** Exercise inputs **
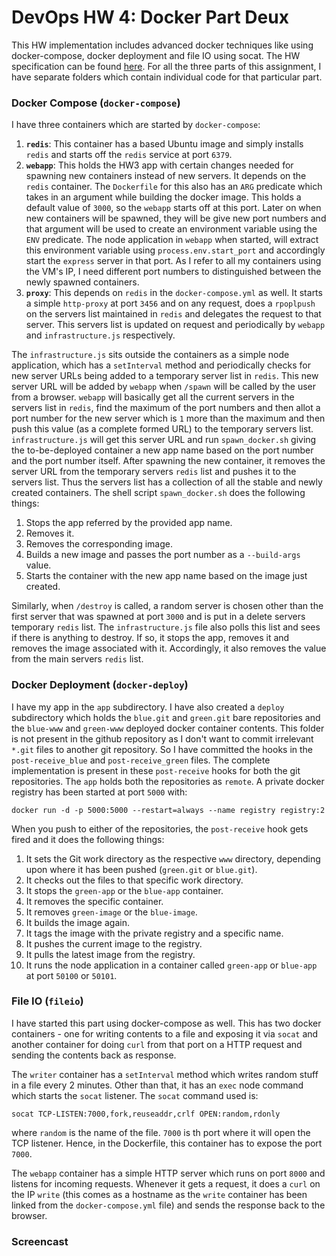# DevOps HW 4: Docker Part Deux

This HW implementation includes advanced docker techniques like using docker-compose, docker deployment and file IO using socat. The HW specification can be found [here](https://github.com/CSC-DevOps/Course/blob/master/HW/HW4.md). For all the three parts of this assignment, I have separate folders which contain individual code for that particular part. 

### Docker Compose (`docker-compose`)

I have three containers which are started by `docker-compose`:

1. **`redis`**: This container has a based Ubuntu image and simply installs `redis` and starts off the `redis` service at port `6379`. 
2. **`webapp`**: This holds the HW3 app with certain changes needed for spawning new containers instead of new servers. It depends on the `redis` container. The `Dockerfile` for this also has an `ARG` predicate which takes in an argument while building the docker image. This holds a default value of `3000`, so the `webapp` starts off at this port. Later on when new containers will be spawned, they will be give new port numbers and that argument will be used to create an environment variable using the `ENV` predicate. The node application in `webapp` when started, will extract this environment variable using `process.env.start_port` and accordingly start the `express` server in that port. As I refer to all my containers using the VM's IP, I need different port numbers to distinguished between the newly spawned containers. 
3. **`proxy`**: This depends on `redis` in the `docker-compose.yml` as well. It starts a simple `http-proxy` at port `3456` and on any request, does a `rpoplpush` on the servers list maintained in `redis` and delegates the request to that server. This servers list is updated on request and periodically by `webapp` and `infrastructure.js` respectively. 

The `infrastructure.js` sits outside the containers as a simple node application, which has a `setInterval` method and periodically checks for new server URLs being added to a temporary server list in `redis`. This new server URL will be added by `webapp` when `/spawn` will be called by the user from a browser. `webapp` will basically get all the current servers in the servers list in `redis`, find the maximum of the port numbers and then allot a port number for the new server which is `1` more than the maximum and then push this value (as a complete formed URL) to the temporary servers list. `infrastructure.js` will get this server URL and run `spawn_docker.sh` giving the to-be-deployed container a new app name based on the port number and the port number itself. After spawning the new container, it removes the server URL from the temporary servers `redis` list and pushes it to the servers list. Thus the servers list has a collection of all the stable and newly created containers. The shell script `spawn_docker.sh` does the following things:

1. Stops the app referred by the provided app name.
2. Removes it. 
3. Removes the corresponding image. 
4. Builds a new image and passes the port number as a `--build-args` value.
5. Starts the container with the new app name based on the image just created. 

Similarly, when `/destroy` is called, a random server is chosen other than the first server that was spawned at port `3000` and is put in a delete servers temporary `redis` list. The `infrastructure.js` file also polls this list and sees if there is anything to destroy. If so, it stops the app, removes it and removes the image associated with it. Accordingly, it also removes the value from the main servers `redis` list.    

### Docker Deployment (`docker-deploy`)

I have my app in the `app` subdirectory. I have also created a `deploy` subdirectory which holds the `blue.git` and `green.git` bare repositories and the `blue-www` and `green-www` deployed docker container contents. This folder is not present in the github repository as I don't want to commit irrelevant `*.git` files to another git repository. So I have committed the hooks in the `post-receive_blue` and `post-receive_green` files. The complete implementation is present in these `post-receive` hooks for both the git repositories. The `app` holds both the repositories as `remote`. A private docker registry has been started at port `5000` with:
```
docker run -d -p 5000:5000 --restart=always --name registry registry:2
```
When you push to either of the repositories, the `post-receive` hook gets fired and it does the following things:

1. It sets the Git work directory as the respective `www` directory, depending upon where it has been pushed (`green.git` or `blue.git`). 
2. It checks out the files to that specific work directory. 
3. It stops the `green-app` or the `blue-app` container.
4. It removes the specific container.
5. It removes `green-image` or the `blue-image`.
6. It builds the image again. 
7. It tags the image with the private registry and a specific name.
8. It pushes the current image to the registry.
9. It pulls the latest image from the registry. 
10. It runs the node application in a container called `green-app` or `blue-app` at port `50100` or `50101`.        

### File IO (`fileio`)

I have started this part using docker-compose as well. This has two docker containers - one for writing contents to a file and exposing it via `socat` and another container for doing `curl` from that port on a HTTP request and sending the contents back as response. 

The `writer` container has a `setInterval` method which writes random stuff in a file every 2 minutes. Other than that, it has an `exec` node command which starts the `socat` listener. The `socat` command used is:
```
socat TCP-LISTEN:7000,fork,reuseaddr,crlf OPEN:random,rdonly
``` 
where `random` is the name of the file. `7000` is th port where it will open the TCP listener. Hence, in the Dockerfile, this container has to expose the port `7000`.

The `webapp` container has a simple HTTP server which runs on port `8000` and listens for incoming requests. Whenever it gets a request, it does a `curl` on the IP `write` (this comes as a hostname as the `write` container has been linked from the `docker-compose.yml` file) and sends the response back to the browser.

### Screencast
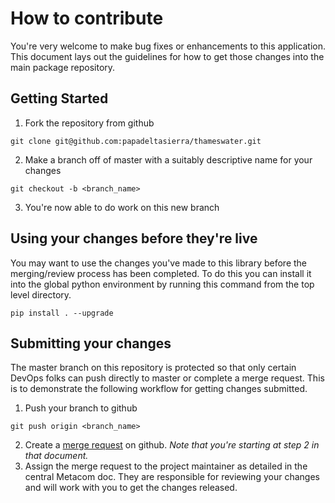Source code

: # How to contribute

You're very welcome to make bug fixes or enhancements to this application. This
document lays out the guidelines for how to get those changes into the main
package repository.
 
## Getting Started
 
1. Fork the repository from github
```git
git clone git@github.com:papadeltasierra/thameswater.git
```
2. Make a branch off of master with a suitably descriptive name for your changes
```git
git checkout -b <branch_name>
```
3. You're now able to do work on this new branch

## Using your changes before they're live

You may want to use the changes you've made to this library before the merging/review
process has been completed. To do this you can install it into the global python 
environment by running this command from the top level directory.
```
pip install . --upgrade
```

## Submitting your changes

The master branch on this repository is protected so that only certain
DevOps folks can push directly to master or complete a merge request. This is
to demonstrate the following workflow for getting changes submitted.

1. Push your branch to github
```git
git push origin <branch_name>
```
2. Create a [merge request](https://github.com/add-merge-request.html)
on github. _Note that you're starting at step 2 in that document._
3. Assign the merge request to the project maintainer as detailed in the
central Metacom doc. They are responsible for reviewing your changes and will
work with you to get the changes released.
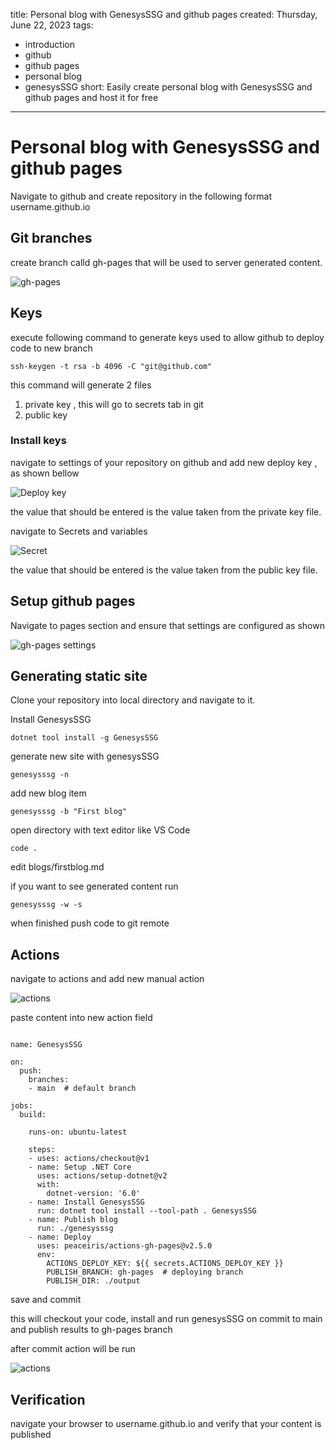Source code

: title: Personal blog with GenesysSSG and github pages
created: Thursday, June 22, 2023
tags:
  - introduction
  - github
  - github pages
  - personal blog
  - genesysSSG
short: Easily create personal blog with GenesysSSG and github pages and host it for free
---
# Personal blog with GenesysSSG and github pages

Navigate to github and create repository in the following format username.github.io

## Git branches
create branch calld gh-pages that will be used to server generated content.

![gh-pages](../images/blog3.png)

## Keys

execute following command to generate keys used to allow github to deploy code to new branch

```
ssh-keygen -t rsa -b 4096 -C "git@github.com"
```

this command will generate 2 files

1. private key , this will go to secrets tab in git 
2. public key 


### Install keys

navigate to settings of your repository on github and add new deploy key , as shown bellow

![Deploy key](../images/blog1.png)

the value that should be entered is the value taken from the private key file.

navigate to Secrets and variables 

![Secret](../images/blog2.png)

the value that should be entered is the value taken from the public key file.

## Setup github pages

Navigate to pages section and ensure that settings are configured as shown

![gh-pages settings](../images/blog4.png)

## Generating static site

Clone your repository into local directory and navigate to it.

Install GenesysSSG 

```
dotnet tool install -g GenesysSSG
```

generate new site with genesysSSG

```
genesysssg -n
```

add new blog item 

```
genesysssg -b "First blog"
```

open directory with text editor like VS Code

```
code .
```

edit blogs/firstblog.md

if you want to see generated content run 

```
genesysssg -w -s
```

when finished push code to git remote

## Actions

navigate to actions and add new manual action

![actions](../images/blog5.png)

paste content into new action field

```

name: GenesysSSG

on:
  push:
    branches:
    - main  # default branch

jobs:
  build:

    runs-on: ubuntu-latest

    steps:
    - uses: actions/checkout@v1
    - name: Setup .NET Core
      uses: actions/setup-dotnet@v2
      with:
        dotnet-version: '6.0'
    - name: Install GenesysSSG
      run: dotnet tool install --tool-path . GenesysSSG
    - name: Publish blog
      run: ./genesysssg
    - name: Deploy
      uses: peaceiris/actions-gh-pages@v2.5.0
      env:
        ACTIONS_DEPLOY_KEY: ${{ secrets.ACTIONS_DEPLOY_KEY }}
        PUBLISH_BRANCH: gh-pages  # deploying branch
        PUBLISH_DIR: ./output
```

save and commit

this will checkout your code, install and run genesysSSG on commit to main and publish results to gh-pages branch

after commit action will be run

![actions](../images/blog6.png)

## Verification

navigate your browser to username.github.io and verify that your content is published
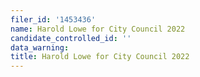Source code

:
 ```yaml
---
filer_id: '1453436'
name: Harold Lowe for City Council 2022
candidate_controlled_id: ''
data_warning: 
title: Harold Lowe for City Council 2022
---
```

** Work required **
Every line in the data that holds "site" should be copied out.

** Your response **
## Generating static site
generate new site with genesysSSG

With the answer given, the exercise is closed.